Reverse-order singular variant for the same Facebook tool. The walkthrough, the filters, and how to build an audit that compounds beyond a one-time tab scroll.

Updated

The 'Ad Library FB' keyword is the reverse-order singular variant for Facebook's public ad archive. Same tool, same URL, same product as the Facebook Ad Library and the Meta Ad Library - a free archive at facebook.com/ads/library that indexes every active commercial ad across the Meta ecosystem. The reverse-order phrasing skews international and verbal-spoken-first; the singular noun ('ad' vs 'ads') skews toward people researching the tool conceptually rather than using it day-to-day. This guide is the entry point for that audience.

Coverage

Every active Meta-ecosystem ad

Cost

Free, no login on the UI

Latency

~24 hours from ad launch

Walkthrough

How to use it, step by step

  1. 1

    Bookmark facebook.com/ads/library

    The canonical URL. Meta's 2021 rebrand didn't move it. Bookmark directly - Google's localized SERP variants sometimes route through redirect chains that strip your filter state. The page loads without authentication; you should see the search bar within a couple of seconds.

  2. 2

    Set country before doing anything else

    The library partitions strictly by country. The default is whatever location Meta thinks you're in - frequently wrong on VPN, in office colocations, or on mobile data. Set country explicitly on every session. Wrong country is the #1 cause of 'I can't find this brand's ads' searches that come up empty.

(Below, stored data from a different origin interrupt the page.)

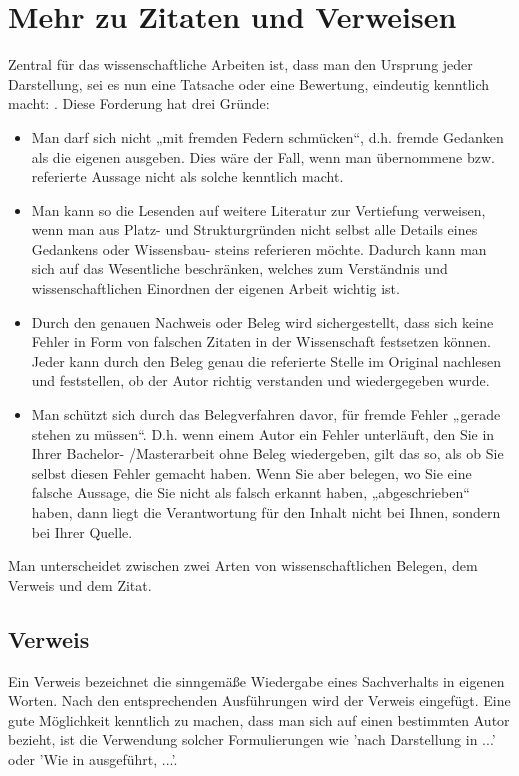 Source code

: \documentclass[12pt,oneside]{article}
\begin{document}
\section{Mehr zu Zitaten und Verweisen}
Zentral für das wissenschaftliche Arbeiten ist, dass man den Ursprung jeder Darstellung, sei es nun
eine Tatsache oder eine Bewertung, eindeutig kenntlich macht: \cite{shiny1}. Diese
Forderung hat drei Gründe:
\begin{itemize}
\item Man darf sich nicht „mit fremden Federn schmücken“, d.h. fremde Gedanken als die
eigenen ausgeben. Dies wäre der Fall, wenn man übernommene bzw. referierte Aussage
nicht als solche kenntlich macht.
\item  Man kann so die Lesenden auf weitere Literatur zur Vertiefung verweisen, wenn man aus
Platz- und Strukturgründen nicht selbst alle Details eines Gedankens oder Wissensbau-
steins referieren möchte. Dadurch kann man sich auf das Wesentliche beschränken,
welches zum Verständnis und wissenschaftlichen Einordnen der eigenen Arbeit wichtig ist.
\item Durch den genauen Nachweis oder Beleg wird sichergestellt, dass sich keine Fehler in
Form von falschen Zitaten in der Wissenschaft festsetzen können. Jeder kann durch den
Beleg genau die referierte Stelle im Original nachlesen und feststellen, ob der Autor richtig
verstanden und wiedergegeben wurde.
\item Man schützt sich durch das Belegverfahren davor, für fremde Fehler „gerade stehen zu
müssen“. D.h. wenn einem Autor ein Fehler unterläuft, den Sie in Ihrer Bachelor-
/Masterarbeit ohne Beleg wiedergeben, gilt das so, als ob Sie selbst diesen Fehler
gemacht haben. Wenn Sie aber belegen, wo Sie eine falsche Aussage, die Sie nicht als
falsch erkannt haben, „abgeschrieben“ haben, dann liegt die Verantwortung für den Inhalt
nicht bei Ihnen, sondern bei Ihrer Quelle.
\end{itemize}
Man unterscheidet zwischen zwei Arten von wissenschaftlichen Belegen, dem Verweis und dem
Zitat.
\subsection{Verweis}
Ein Verweis bezeichnet die sinngemäße Wiedergabe eines Sachverhalts in eigenen Worten. Nach
den entsprechenden Ausführungen wird der Verweis \cite{clemen1989combining} eingefügt. 
Eine gute Möglichkeit kenntlich zu machen, dass man sich auf einen bestimmten Autor bezieht, ist
die Verwendung solcher Formulierungen wie 'nach Darstellung in \cite{clemen1989combining} ...' oder 'Wie in \cite{clemen1989combining} ausgeführt, ...'.
\end{document}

    If you're auditing a multinational, plan a per-country query loop. The same brand often runs very different creative per geography.
  3. 3

    Switch ad category to 'All ads'

    Default category is 'Issues, elections or politics' - the regulatory baseline only. Switch to 'All ads' to surface commercial creative. This single dropdown is the most-missed setting in the whole tool. If your audit looks thin, this is the first thing to check.

  4. 4

    Search by Page name

    Keyword search returns every ad whose copy mentions the term - thousands of affiliate and drop-shipping results. Page-name search anchors on a specific advertiser. Find the canonical Page handle in the URL slug after facebook.com/ on the brand's profile - that's what you type.

    Multi-Page brands (regional splits, sub-brands, agency Pages) each need a separate search. One Page rarely covers a brand globally.
  5. 5

    Filter to Active + a single media type

    Toggle 'Active status' to 'Active' to focus on what's running now. Toggle 'Media type' to one format - Video for hook work, Image for static, Carousel for product feeds. Cross-format audits produce noise because the structural patterns that win on video don't transfer to static.

  6. 6

    Read start dates as your fatigue signal

    Every active ad shows 'Started running on' date. Ads alive >60 days on the same creative are evergreen winners. Ads from the last 14 days are tests; most won't survive. Time-on-platform is the closest free signal to 'this ad is working', since Meta hides actual performance.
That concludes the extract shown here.